• [Task to carry out]
For each line below with the word "directory", write out a copy.

─── Dataset excerpts

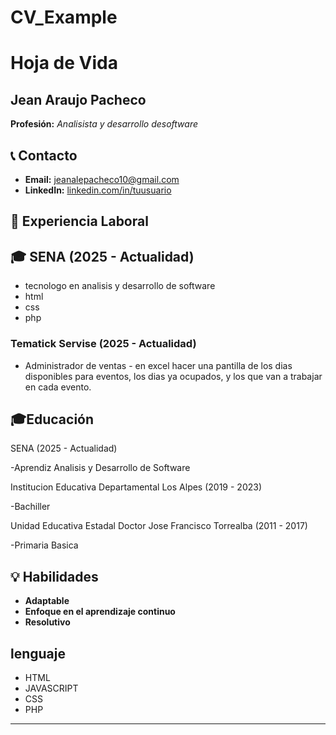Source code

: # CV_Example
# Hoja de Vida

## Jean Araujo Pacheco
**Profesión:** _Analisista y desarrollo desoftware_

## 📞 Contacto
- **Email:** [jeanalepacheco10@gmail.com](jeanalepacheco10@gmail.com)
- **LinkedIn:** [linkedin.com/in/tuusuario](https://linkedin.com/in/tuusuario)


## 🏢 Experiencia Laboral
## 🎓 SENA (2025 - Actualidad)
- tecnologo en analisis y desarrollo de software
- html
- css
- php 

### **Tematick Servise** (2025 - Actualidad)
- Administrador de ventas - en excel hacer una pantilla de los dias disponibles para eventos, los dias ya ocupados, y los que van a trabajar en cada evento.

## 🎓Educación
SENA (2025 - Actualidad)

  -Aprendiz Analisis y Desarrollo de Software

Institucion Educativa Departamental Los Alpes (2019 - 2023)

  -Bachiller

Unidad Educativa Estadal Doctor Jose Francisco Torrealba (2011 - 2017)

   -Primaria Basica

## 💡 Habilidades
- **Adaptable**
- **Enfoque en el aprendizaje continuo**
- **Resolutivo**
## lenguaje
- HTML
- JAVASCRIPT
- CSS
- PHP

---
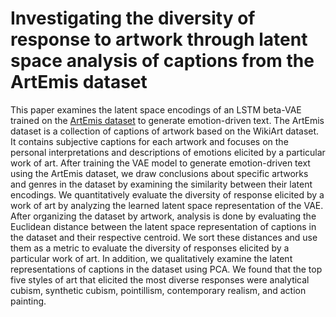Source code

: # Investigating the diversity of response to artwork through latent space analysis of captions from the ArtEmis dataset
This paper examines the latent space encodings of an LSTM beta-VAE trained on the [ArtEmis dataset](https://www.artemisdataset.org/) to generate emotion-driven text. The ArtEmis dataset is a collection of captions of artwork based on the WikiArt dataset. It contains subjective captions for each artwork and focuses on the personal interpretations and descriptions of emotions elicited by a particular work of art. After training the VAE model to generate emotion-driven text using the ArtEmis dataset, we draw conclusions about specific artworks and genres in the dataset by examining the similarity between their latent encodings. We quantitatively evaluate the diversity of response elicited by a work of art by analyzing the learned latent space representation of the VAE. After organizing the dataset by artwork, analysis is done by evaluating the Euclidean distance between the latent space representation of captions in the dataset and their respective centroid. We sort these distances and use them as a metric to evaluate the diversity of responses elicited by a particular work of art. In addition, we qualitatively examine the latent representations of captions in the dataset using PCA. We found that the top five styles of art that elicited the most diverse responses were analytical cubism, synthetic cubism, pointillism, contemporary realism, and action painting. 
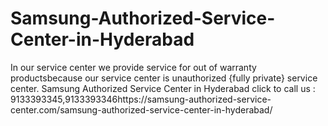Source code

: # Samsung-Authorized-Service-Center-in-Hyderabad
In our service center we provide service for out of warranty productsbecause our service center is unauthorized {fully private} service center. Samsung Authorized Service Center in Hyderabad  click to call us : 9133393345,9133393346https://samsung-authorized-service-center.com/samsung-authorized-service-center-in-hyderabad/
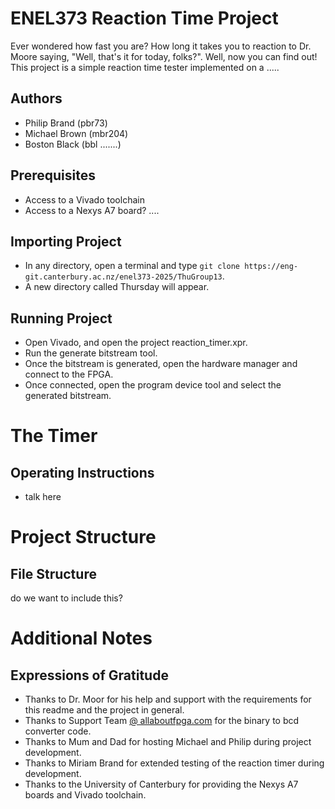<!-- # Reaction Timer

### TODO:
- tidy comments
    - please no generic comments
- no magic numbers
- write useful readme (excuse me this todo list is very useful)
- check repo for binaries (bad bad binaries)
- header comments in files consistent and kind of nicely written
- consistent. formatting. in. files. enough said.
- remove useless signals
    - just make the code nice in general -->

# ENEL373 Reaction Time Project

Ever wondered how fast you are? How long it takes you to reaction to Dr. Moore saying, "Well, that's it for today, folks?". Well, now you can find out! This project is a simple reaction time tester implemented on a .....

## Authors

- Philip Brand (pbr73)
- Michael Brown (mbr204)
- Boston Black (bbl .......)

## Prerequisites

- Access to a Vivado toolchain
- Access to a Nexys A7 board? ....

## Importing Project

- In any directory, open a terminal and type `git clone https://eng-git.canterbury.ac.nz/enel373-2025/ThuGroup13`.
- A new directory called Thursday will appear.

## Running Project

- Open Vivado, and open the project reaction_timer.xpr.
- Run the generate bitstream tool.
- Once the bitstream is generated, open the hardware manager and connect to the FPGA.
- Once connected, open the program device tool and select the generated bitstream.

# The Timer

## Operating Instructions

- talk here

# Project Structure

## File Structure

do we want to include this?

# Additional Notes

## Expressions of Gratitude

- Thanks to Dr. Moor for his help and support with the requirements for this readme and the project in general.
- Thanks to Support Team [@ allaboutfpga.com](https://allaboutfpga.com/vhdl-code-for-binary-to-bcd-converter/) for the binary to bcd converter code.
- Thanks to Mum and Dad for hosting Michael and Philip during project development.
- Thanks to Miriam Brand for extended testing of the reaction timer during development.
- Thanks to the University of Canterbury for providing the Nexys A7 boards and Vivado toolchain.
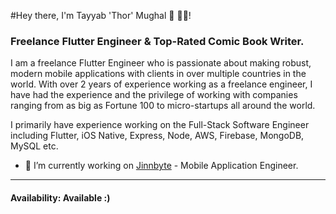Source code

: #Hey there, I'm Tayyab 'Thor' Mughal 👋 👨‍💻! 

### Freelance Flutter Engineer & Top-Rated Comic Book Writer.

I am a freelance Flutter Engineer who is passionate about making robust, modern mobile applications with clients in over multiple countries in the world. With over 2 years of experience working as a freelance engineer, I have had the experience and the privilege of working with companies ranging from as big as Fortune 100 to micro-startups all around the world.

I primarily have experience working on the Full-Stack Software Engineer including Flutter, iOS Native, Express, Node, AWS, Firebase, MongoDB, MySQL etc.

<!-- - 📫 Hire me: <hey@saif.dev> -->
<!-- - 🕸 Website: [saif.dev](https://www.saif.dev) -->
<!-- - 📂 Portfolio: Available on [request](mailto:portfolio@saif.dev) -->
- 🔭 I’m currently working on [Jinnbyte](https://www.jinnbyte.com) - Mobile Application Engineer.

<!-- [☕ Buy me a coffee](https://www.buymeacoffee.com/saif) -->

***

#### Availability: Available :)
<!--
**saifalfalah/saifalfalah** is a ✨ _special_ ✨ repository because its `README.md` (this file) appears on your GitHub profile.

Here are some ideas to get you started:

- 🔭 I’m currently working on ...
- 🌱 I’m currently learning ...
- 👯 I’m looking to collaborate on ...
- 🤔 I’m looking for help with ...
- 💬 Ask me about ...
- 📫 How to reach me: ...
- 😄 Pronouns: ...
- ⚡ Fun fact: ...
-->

──────

• [Response for this exercise]
- In any directory, open a terminal and type `git clone https://eng-git.canterbury.ac.nz/enel373-2025/ThuGroup13`.
- A new directory called Thursday will appear.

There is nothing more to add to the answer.